Inflammatory arthritis describes a group of diseases characterised by inflammation (often swelling) of the joints and other tissues.
Rheumatoid arthritis, psoriatic arthritis (linked to the skin condition called psoriasis) and ankylosing spondylitis (which affects the spine and sometimes other joints) are all types of inflammatory arthritis.
Our team of specialist doctors, nurses and therapists will diagnose and treat your symptoms to help you stay as active as possible.
More on what we do
Inflammatory arthritis can cause pain, swelling, warmth and tenderness in the joints as well as stiffness.
Treatments for inflammatory arthritis can help reduce swelling in the joints, relieve pain, prevent or slow down joint damage and reduce disability in the long term.
We generally aim to achieve 'complete remission' where all inflammation subsides and you can go back to leading a completely normal, active life.
Our team here will help diagnose your condition and help decide the best course of treatment for you.
There are medicines available to help stop your inflammatory arthritis from getting worse and reduce your risk of further problems. As well as the medicines used to control the progression of inflammatory arthritis, you may also need to take medicine specifically to relieve pain.
In addition, physiotherapy and occupational therapy may help you improve your fitness and muscle strength and make your joints more flexible.
When first diagnosed, most patients are given a course of steroid tablets or injections to dampen inflammation quickly. Steroids are effective but do cause a number of side effects so we usually also start other medications, known as 'disease-modifying drugs' to treat the inflammation in the long term.
These drugs include methotrexate, sulfasalazine, hydroxychloroquine and leflunomide. These may be used alone or in combination. All these drugs take time to work - sometimes up to four months - which is why we use steroids to bridge the gap. We usually drop down the dose of steroids gradually to assess whether the other medications have worked.
Some conditions, such as ankylosing spondylitis don’t respond well to steroids or conventional disease-modifying drugs. Treatments for this condition include non-steroidal anti-inflammatory drugs (NSAIDs) or stronger medications to dampen the immune system called biologics.
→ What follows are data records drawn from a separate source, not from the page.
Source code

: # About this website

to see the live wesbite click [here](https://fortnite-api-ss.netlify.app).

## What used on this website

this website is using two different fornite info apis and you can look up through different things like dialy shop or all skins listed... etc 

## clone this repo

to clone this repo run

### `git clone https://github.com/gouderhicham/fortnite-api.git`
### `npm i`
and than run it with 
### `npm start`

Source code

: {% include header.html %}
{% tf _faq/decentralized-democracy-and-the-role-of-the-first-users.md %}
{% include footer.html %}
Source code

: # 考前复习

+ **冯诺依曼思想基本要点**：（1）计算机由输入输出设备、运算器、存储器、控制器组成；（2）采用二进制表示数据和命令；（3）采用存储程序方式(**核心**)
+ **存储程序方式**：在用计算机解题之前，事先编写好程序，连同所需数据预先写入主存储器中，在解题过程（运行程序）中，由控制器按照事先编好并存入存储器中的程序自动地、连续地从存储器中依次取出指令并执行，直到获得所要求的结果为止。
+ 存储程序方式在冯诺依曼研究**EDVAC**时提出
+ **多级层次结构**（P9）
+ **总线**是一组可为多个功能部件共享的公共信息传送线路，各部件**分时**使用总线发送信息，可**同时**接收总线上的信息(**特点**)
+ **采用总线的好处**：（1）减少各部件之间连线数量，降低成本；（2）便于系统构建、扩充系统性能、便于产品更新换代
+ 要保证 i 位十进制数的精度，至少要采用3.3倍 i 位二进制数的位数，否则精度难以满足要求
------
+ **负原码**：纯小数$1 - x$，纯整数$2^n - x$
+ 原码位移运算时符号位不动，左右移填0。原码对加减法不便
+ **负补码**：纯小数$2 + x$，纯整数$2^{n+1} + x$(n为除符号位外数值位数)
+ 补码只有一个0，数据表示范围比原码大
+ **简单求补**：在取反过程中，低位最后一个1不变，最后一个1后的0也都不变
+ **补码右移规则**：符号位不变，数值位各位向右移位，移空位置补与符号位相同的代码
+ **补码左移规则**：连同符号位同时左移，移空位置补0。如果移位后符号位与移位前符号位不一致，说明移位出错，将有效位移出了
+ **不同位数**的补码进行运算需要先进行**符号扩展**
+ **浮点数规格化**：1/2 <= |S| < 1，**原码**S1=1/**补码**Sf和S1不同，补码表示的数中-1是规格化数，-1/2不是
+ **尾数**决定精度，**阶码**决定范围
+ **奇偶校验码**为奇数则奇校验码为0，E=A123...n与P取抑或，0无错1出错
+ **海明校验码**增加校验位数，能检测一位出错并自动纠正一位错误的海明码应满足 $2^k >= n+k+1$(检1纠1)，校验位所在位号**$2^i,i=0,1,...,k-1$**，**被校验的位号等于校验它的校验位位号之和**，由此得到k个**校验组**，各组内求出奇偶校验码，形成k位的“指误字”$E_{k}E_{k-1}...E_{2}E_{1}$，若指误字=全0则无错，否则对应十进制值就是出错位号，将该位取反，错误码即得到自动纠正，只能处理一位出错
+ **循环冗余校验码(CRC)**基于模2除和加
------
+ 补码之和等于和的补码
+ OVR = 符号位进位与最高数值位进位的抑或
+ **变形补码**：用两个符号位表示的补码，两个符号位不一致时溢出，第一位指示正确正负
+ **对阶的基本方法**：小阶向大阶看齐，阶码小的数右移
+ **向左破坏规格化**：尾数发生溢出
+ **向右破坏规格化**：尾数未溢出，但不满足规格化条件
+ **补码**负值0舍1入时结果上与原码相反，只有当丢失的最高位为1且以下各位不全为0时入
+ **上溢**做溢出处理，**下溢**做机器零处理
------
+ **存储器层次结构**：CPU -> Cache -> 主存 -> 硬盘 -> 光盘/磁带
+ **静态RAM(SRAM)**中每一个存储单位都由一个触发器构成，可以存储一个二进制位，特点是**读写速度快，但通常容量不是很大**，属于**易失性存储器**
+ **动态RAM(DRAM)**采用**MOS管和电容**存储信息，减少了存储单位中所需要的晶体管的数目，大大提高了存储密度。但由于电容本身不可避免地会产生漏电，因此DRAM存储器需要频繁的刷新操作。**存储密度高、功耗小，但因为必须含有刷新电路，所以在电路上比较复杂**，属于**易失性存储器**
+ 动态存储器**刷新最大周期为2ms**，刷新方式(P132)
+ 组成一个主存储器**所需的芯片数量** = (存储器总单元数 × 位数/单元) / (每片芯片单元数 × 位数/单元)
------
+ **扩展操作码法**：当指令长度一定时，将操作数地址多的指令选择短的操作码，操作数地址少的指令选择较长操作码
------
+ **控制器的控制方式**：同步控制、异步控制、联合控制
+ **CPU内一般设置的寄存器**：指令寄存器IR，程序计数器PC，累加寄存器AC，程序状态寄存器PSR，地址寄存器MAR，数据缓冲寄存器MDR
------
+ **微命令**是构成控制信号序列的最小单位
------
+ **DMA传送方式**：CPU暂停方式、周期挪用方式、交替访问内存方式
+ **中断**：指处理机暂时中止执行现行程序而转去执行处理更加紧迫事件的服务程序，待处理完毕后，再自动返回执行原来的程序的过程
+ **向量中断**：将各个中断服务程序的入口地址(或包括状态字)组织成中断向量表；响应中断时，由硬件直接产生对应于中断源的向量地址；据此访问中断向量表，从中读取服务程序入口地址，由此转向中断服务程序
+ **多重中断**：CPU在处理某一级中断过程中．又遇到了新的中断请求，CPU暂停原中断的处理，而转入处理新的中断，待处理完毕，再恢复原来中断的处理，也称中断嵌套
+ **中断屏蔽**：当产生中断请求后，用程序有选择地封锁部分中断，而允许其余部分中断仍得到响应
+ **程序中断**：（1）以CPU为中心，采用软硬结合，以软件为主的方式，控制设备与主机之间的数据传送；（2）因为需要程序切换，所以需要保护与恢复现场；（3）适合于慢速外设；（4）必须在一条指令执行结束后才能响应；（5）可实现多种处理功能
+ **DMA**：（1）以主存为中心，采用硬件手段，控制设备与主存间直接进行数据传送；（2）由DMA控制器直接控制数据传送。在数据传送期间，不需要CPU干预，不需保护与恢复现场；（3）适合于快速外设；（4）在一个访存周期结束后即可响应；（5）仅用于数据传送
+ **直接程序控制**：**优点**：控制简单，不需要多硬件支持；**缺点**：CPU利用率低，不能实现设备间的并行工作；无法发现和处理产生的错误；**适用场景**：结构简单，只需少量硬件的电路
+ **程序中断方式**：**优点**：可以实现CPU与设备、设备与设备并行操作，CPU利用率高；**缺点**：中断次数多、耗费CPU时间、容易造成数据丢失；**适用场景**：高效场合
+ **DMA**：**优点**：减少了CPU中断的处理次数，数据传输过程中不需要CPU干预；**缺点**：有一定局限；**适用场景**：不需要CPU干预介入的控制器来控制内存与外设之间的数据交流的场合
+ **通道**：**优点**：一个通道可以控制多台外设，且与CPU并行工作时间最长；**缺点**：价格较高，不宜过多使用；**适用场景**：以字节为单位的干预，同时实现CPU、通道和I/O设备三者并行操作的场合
Biologic drugs are also used to treat rheumatoid arthritis and psoriatic arthritis when they don’t respond to the first-line drugs listed above.
See the website link below for more information about these conditions and the medications used to treat them.
Our rheumatology team includes six consultants and a Staff Grade:
- Dr Earl
- Dr Haigh
- Dr Brown
- Dr Mascarenhas
- Dr Abusalameh
- Dr Cates
- Dr Murphy
We have five nurse specialists:
- Jill Moran
- Tracey Morey
- Gillian Hawkins
- Sharon Mulcahy
All of our consultants will see patients with inflammatory arthritis.
Where to find us
RD&E Wonford, Barrack Rd, Exeter EX2 5DW
We see patients with inflammatory arthritis at the Royal Devon and Exeter hospital as well as in various community hospitals.
Your appointment letter will tell you where to attend.
Children and young people
Dr Earl runs a young adult rheumatology clinic and supports a paediatric clinic where she sees patients with a variety of rheumatic diseases.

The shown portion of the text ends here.